Supplied records »
#####

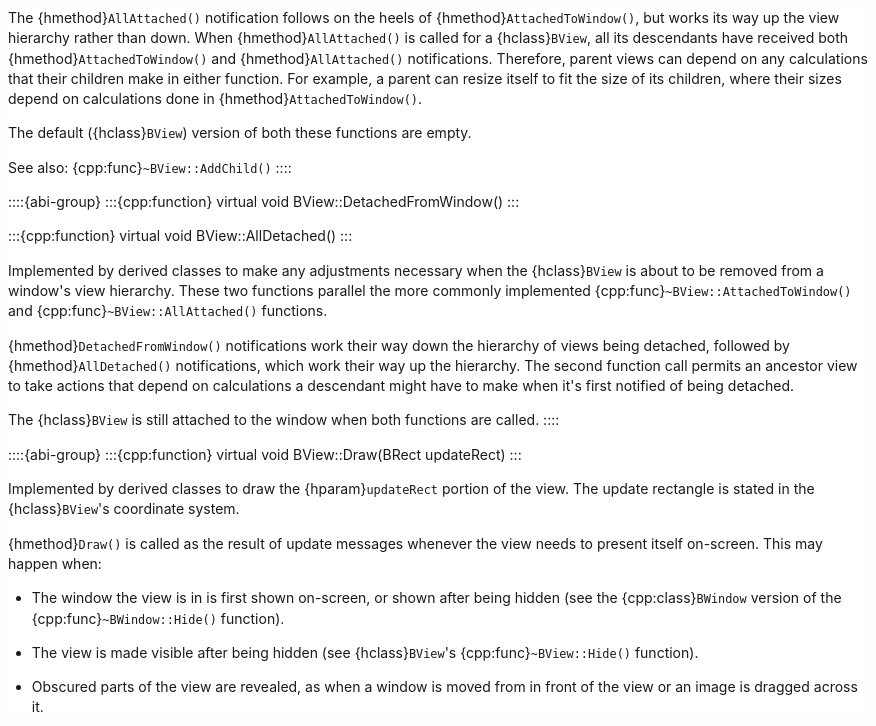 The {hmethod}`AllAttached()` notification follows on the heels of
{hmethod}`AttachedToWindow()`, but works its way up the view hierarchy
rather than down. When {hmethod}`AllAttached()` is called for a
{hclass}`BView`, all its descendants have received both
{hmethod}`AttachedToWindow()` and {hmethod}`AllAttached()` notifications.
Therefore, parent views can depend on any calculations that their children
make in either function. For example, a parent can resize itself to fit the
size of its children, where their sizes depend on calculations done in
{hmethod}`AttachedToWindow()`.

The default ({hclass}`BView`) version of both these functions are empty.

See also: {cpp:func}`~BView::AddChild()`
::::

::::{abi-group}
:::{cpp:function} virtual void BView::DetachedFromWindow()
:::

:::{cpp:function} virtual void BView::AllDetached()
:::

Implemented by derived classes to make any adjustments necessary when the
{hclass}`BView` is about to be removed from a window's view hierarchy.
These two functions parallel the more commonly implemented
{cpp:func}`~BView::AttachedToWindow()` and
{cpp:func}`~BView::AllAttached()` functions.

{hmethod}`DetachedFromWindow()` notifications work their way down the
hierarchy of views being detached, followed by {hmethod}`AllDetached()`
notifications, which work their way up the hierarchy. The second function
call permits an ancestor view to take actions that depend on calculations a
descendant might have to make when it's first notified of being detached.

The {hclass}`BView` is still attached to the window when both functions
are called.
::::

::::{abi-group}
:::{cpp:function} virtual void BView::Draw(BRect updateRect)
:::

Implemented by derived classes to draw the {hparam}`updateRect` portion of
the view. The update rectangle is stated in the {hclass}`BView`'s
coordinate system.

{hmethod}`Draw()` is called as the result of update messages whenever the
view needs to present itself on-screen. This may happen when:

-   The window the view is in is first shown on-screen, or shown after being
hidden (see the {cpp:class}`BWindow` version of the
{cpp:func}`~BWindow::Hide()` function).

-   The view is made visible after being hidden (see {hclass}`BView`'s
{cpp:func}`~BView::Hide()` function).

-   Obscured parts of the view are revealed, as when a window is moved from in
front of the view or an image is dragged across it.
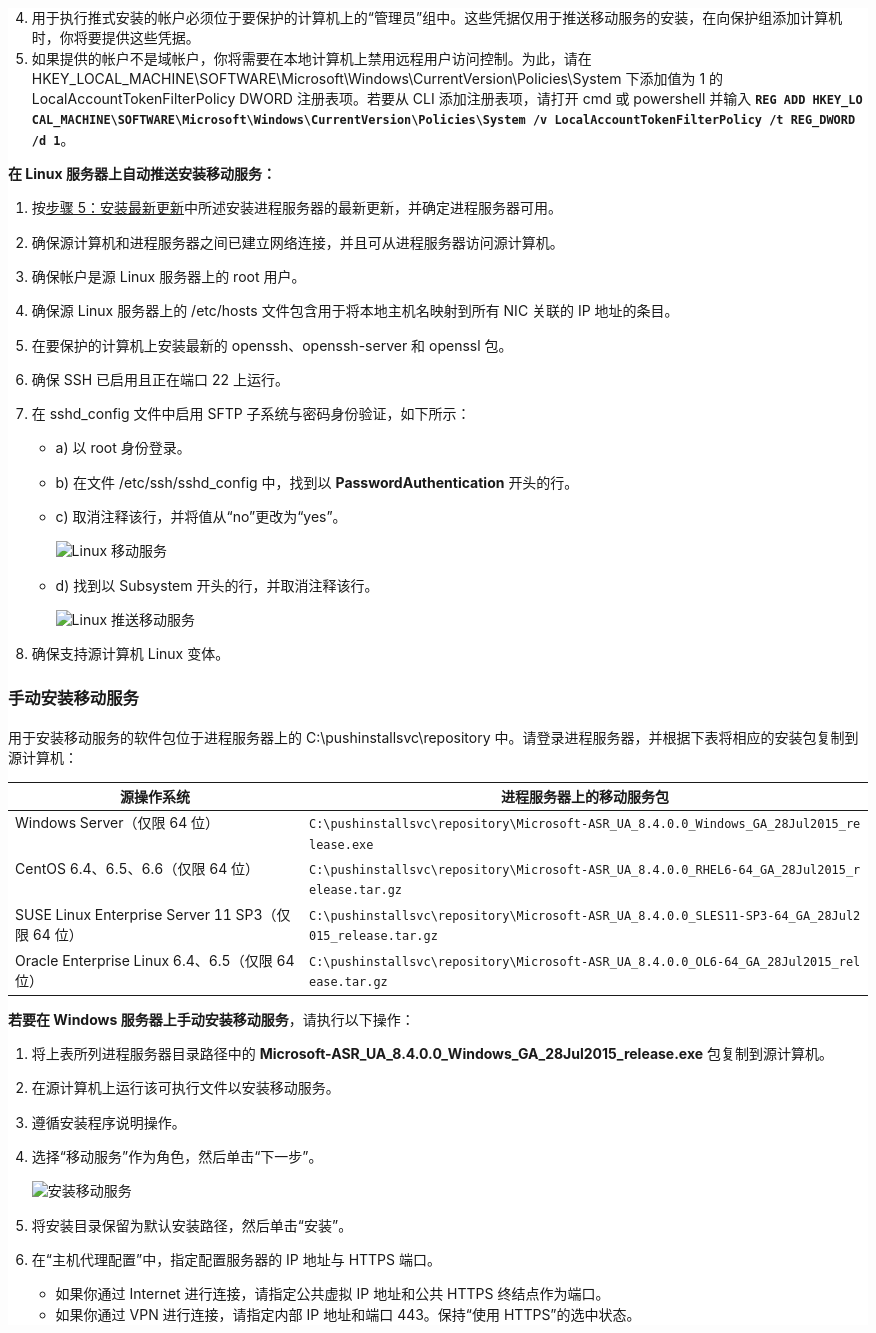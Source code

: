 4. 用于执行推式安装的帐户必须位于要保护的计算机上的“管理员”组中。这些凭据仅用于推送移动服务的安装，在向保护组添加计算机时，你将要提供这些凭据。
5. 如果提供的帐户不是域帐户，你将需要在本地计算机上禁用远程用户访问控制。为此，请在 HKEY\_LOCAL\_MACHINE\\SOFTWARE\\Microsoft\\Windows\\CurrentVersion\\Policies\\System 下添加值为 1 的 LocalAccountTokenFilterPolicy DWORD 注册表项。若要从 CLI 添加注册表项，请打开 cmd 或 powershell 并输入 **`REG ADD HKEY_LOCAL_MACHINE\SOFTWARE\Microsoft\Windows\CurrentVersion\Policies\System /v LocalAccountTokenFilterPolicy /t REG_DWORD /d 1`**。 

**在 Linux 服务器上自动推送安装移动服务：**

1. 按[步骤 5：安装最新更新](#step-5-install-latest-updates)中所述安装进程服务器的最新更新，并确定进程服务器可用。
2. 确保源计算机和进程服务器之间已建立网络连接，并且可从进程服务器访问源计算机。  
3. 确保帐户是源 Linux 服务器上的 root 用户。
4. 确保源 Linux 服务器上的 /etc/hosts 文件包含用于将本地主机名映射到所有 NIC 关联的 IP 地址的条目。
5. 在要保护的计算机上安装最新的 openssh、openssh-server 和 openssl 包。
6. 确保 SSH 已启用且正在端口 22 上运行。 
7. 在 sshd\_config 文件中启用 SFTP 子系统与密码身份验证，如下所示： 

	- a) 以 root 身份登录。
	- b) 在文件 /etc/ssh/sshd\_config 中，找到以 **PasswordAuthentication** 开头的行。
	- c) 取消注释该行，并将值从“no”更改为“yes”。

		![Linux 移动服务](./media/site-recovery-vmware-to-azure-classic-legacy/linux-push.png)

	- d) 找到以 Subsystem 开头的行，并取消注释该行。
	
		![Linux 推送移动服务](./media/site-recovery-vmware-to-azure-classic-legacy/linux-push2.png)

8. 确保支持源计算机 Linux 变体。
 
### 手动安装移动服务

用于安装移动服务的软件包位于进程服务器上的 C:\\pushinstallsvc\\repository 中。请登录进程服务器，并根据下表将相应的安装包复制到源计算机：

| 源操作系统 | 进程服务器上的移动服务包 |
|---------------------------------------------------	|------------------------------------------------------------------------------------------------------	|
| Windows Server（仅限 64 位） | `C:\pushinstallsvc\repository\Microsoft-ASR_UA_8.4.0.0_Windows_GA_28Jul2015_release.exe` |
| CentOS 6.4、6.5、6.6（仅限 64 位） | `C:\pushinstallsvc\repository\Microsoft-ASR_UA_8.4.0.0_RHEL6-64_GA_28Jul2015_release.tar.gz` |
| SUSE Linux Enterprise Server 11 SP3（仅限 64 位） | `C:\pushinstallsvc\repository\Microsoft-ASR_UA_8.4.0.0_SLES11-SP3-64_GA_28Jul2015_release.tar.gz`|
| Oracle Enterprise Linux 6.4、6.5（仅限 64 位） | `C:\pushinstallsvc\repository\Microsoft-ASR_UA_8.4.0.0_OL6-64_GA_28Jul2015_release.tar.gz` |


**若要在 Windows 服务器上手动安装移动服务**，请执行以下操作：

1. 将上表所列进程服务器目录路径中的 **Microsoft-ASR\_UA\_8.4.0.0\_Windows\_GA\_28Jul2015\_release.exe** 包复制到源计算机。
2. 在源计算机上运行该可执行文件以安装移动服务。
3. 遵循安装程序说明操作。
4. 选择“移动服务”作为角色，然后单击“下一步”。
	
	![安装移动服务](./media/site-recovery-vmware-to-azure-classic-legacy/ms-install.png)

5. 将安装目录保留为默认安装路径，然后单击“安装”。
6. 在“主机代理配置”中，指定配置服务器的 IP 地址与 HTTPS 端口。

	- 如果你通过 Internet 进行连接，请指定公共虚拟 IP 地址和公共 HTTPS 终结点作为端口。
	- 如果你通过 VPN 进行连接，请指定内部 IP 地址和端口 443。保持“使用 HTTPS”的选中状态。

#####

To do » Search the data above for lines holding "void" and copy each of them.

Task solution »
:::{cpp:function} virtual void BView::DetachedFromWindow()
:::{cpp:function} virtual void BView::AllDetached()
:::{cpp:function} virtual void BView::Draw(BRect updateRect)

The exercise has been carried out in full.